According to District police, Reginald Anthony Klaiber verbally harassed the victim, making comments about her appearance.
According to one witness, Klaiber called the 15-year-old girl a "man," at which point she asked Klaiber to leave her alone, left her seat, and moved closer to the train's door. Klaiber got up from his seat, put his arms around her, and proceeded to stab her in the back with a knife.
After exiting at the next stop, Klaiber chased the victim and two of her friends through the station, at which point he was apprehended by a group of four police officers.
According to local news outlet WRC-TV, police plan to charge Klaiber with assault with a deadly weapon. Additionally, if found guilty, Klaiber will face an enhanced penalty, as police are treating the assault as a hate crime.
Washington, D.C., has a tragic history of violence against transgender women.
In 2012, 23-year-old Deoni Jones died of a stab wound while waiting at a bus stop. The year before, 23-year-old Lashai Mclean was shot just blocks away. In 2011, Darryl Willard shot a trans woman in the neck after unsuccessfully soliciting her for sex. Earlier that year, an intoxicated, off-duty District police officer chased a group of trans women through the streets, jumped on the hood of their car, and fired five shots through the car's windshield, injuring two unidentified trans women. For that crime, the officer received three years probation, 100 hours of community service, and $150 fine.
This year, nearby Baltimore, Md., appears to be the latest hub of antitrans violence, as two trans women of color were murdered in June, marking the third trans person murdered in the city since April 2013.

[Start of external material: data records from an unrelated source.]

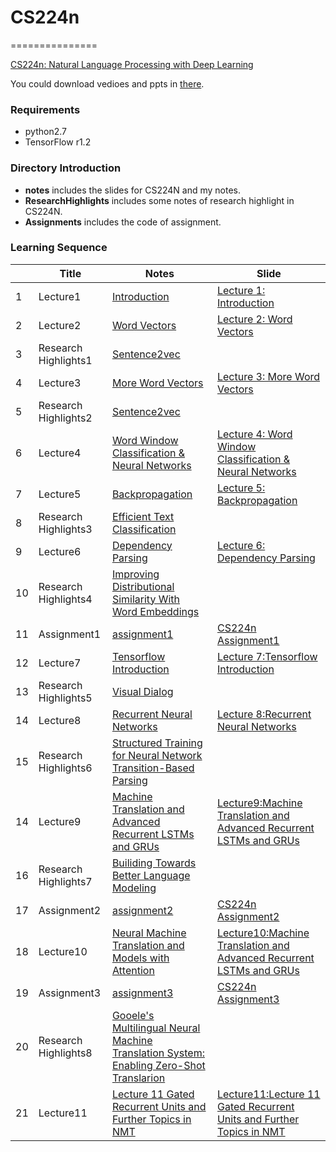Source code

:# CS224n
===============


[CS224n: Natural Language Processing with Deep Learning](http://web.stanford.edu/class/cs224n/index.html)

You could download vedioes and ppts in [there](https://pan.baidu.com/s/1i5BYo53).

### Requirements

- python2.7
- TensorFlow r1.2

### Directory Introduction

- **notes** includes the slides for CS224N and my notes.
- **ResearchHighlights** includes some notes of research highlight in CS224N.
- **Assignments** includes the code of assignment.

### Learning Sequence

|   | Title | Notes | Slide |
|---| ----- | -------- | ----- |
| 1 | Lecture1 | [Introduction](./notes/Lecture1_Introduction/Lecture1.ipynb)| [Lecture 1: Introduction](./notes/Lecture1_Introduction/lecture1.pdf) |
| 2 | Lecture2 | [Word Vectors](./notes/Lecture2_WordVectors/Lecture2.ipynb)| [Lecture 2: Word Vectors](./notes/Lecture2_WordVectors/lecture2.pdf) |
| 3 | Research Highlights1 | [Sentence2vec](./ResearchHighlights/Lecture1_Sentence2vec/Sentence2vec.ipynb)| |
| 4 | Lecture3 | [More Word Vectors](./notes/Lecture3_MoreWordVectors/Lecture3.ipynb)| [Lecture 3: More Word Vectors](./notes/Lecture3_MoreWordVectors/lecture3.pdf) |
| 5 | Research Highlights2 | [Sentence2vec](./ResearchHighlights/Lecture2_Polysemy/Polysemy.ipynb)| |
| 6 | Lecture4 | [Word Window Classification & Neural Networks](./notes/Lecture4_WordWindowClassification&NeuralNetworks/Lecture4.ipynb)| [Lecture 4: Word Window Classification & Neural Networks](./notes/Lecture4_WordWindowClassification&NeuralNetworks/lecture4.pdf) |
| 7 | Lecture5 | [Backpropagation](./notes/Lecture5_Backpropagation/Lecture5.ipynb)| [Lecture 5: Backpropagation](./notes/Lecture5_Backpropagation/lecture5.pdf) |
| 8 | Research Highlights3 | [Efficient Text Classification](./ResearchHighlights/Lecture3_EfficientTextClassification/EfficientTextClassification.ipynb)| |
| 9 | Lecture6 | [Dependency Parsing](./notes/Lecture6_DependencyParsing/Lecture6.ipynb)| [Lecture 6: Dependency Parsing](./notes/Lecture6_DependencyParsing/lecture6.pdf) |
| 10 | Research Highlights4 | [Improving Distributional Similarity With Word Embeddings](./ResearchHighlights/Lecture4_ImprovingDistributionalSimilarityWithWordEmbeddings/ImprovingDistributionalSimilarityWithWordEmbeddings.ipynb)| |
| 11 | Assignment1 | [assignment1](./Assignments/assignment1)| [CS224n Assignment1](http://web.stanford.edu/class/cs224n/assignment1/index.html) |
| 12 | Lecture7 | [Tensorflow Introduction](./notes/Lecture7_TensorflowIntroduction/Lecture7.ipynb)| [Lecture 7:Tensorflow Introduction](./notes/Lecture7_TensorflowIntroduction/lecture7.pdf) |
| 13 | Research Highlights5 | [Visual Dialog](./ResearchHighlights/Lecture5_VisualDialog/VisualDialog.ipynb)| |
| 14 | Lecture8 | [Recurrent Neural Networks](./notes/Lecture8_RecurrentNeuralNetworks/Lecture8.ipynb)| [Lecture 8:Recurrent Neural Networks](./notes/Lecture8_RecurrentNeuralNetworks/lecture8.pdf) |
| 15 | Research Highlights6 | [Structured Training for Neural Network Transition-Based Parsing](./ResearchHighlights/Lecture6_StructuredTrainingForNeuralNetworkTransition-BasedParsing/StructuredTrainingForNeuralNetworkTransition-BasedParsing.ipynb)| |
| 14 | Lecture9 | [Machine Translation and Advanced Recurrent LSTMs and GRUs](./notes/Lecture9_MachineTranslation&AdvancedRecurrentLSTMs&GRUs/Lecture9.ipynb)| [Lecture9:Machine Translation and Advanced Recurrent LSTMs and GRUs](./notes/Lecture9_MachineTranslation&AdvancedRecurrentLSTMs&GRUs/lecture9.pdf) |
| 16 | Research Highlights7 | [Builiding Towards Better Language Modeling](./ResearchHighlights/Lecture7_BuilidingTowardsBetterLanguageModeling/BuilidingTowardsBetterLanguageModeling.ipynb)| |
| 17 | Assignment2 | [assignment2](./Assignments/assignment2)| [CS224n Assignment2](http://web.stanford.edu/class/cs224n/assignment2/index.html) |
| 18 | Lecture10 | [Neural Machine Translation and Models with Attention](./notes/Lecture10_NeuralMachineTranslation&ModelsWithAttention/Lecture10.ipynb)| [Lecture10:Machine Translation and Advanced Recurrent LSTMs and GRUs](./notes/Lecture10_NeuralMachineTranslation&ModelsWithAttention/lecture10.pdf) |
| 19 | Assignment3 | [assignment3](./Assignments/assignment3)| [CS224n Assignment3](http://web.stanford.edu/class/cs224n/assignment3/index.html) |
| 20 | Research Highlights8 | [Gooele's Multilingual Neural Machine Translation System: Enabling Zero-Shot Translarion](./ResearchHighlights/Lecture8_GoogleMultilingualNeuralMachineTranslationSystem/GoogleMultilingualNeuralMachineTranslationSystem.ipynb)| |
| 21 | Lecture11 | [Lecture 11 Gated Recurrent Units and Further Topics in NMT](./notes/Lecture11_GatedRecurrentUnits&FurtherTopicsInNMT/Lecture11.ipynb)| [Lecture11:Lecture 11 Gated Recurrent Units and Further Topics in NMT](./notes/Lecture11_GatedRecurrentUnits&FurtherTopicsInNMT/lecture11.pdf) |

Sadly, these are only a sampling of the violence, assault, and murder that transgender women are subjected to on a daily basis around the country. A 2012 report from the National Coalition of Anti-Violence Programs found that a staggering 53.8 percent of anti-LGBT homicide victims were transgender women, and that trans women were almost twice as likely to experience threats and intimidation as gay, lesbian, bisexual, or queer individuals.